─── Data in this exercise
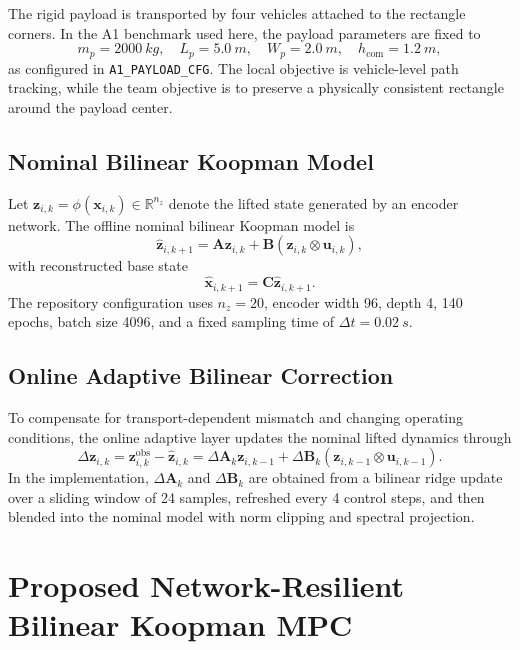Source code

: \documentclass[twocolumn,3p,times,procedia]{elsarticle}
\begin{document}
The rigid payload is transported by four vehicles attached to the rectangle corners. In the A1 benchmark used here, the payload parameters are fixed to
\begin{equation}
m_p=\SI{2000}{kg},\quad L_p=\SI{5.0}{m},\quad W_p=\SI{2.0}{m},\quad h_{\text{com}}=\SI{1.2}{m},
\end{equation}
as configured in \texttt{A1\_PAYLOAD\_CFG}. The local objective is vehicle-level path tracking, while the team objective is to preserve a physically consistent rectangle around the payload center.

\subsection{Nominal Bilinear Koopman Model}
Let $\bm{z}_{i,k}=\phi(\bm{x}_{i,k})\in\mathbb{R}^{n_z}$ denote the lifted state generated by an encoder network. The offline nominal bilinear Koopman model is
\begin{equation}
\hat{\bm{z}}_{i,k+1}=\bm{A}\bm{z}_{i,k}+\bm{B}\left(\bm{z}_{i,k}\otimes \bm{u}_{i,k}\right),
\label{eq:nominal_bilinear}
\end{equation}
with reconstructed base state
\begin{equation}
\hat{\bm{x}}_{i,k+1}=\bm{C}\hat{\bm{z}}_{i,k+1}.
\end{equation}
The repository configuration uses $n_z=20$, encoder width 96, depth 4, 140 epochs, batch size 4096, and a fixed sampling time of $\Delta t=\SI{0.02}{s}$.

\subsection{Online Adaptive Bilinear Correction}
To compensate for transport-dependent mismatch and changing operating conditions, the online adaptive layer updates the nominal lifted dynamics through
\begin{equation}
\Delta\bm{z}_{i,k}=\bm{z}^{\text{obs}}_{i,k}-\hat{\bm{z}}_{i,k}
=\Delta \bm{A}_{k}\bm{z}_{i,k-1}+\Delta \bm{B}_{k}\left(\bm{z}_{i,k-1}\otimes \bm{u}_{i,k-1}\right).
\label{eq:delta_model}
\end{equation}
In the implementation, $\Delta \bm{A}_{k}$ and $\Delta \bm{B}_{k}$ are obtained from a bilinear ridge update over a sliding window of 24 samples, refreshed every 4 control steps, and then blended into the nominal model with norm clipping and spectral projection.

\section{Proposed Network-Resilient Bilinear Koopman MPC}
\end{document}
──────
─── Data in this exercise
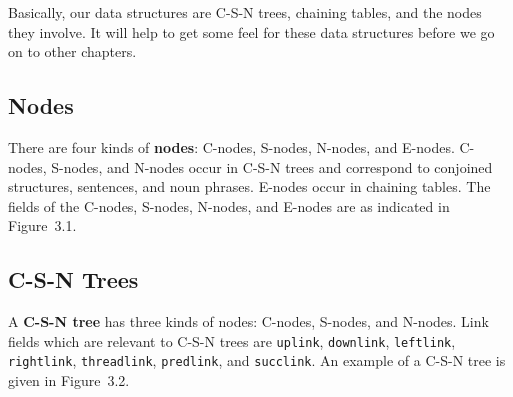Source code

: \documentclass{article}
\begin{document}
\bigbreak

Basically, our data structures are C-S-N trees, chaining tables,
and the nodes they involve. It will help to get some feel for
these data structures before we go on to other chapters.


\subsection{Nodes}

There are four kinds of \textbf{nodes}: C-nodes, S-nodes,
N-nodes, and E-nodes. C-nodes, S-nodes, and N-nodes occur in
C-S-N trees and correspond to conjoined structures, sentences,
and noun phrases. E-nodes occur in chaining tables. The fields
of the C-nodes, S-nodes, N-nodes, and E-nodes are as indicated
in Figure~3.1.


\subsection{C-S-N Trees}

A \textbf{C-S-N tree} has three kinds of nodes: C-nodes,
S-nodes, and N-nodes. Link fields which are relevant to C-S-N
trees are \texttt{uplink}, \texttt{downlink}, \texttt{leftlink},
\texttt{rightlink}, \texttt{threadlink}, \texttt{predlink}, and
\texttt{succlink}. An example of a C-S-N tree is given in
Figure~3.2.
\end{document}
──────
## Exercise prompt
Whenever a line above includes the string "chaining", copy it.

## Output of the task
Basically, our data structures are C-S-N trees, chaining tables,
and noun phrases. E-nodes occur in chaining tables. The fields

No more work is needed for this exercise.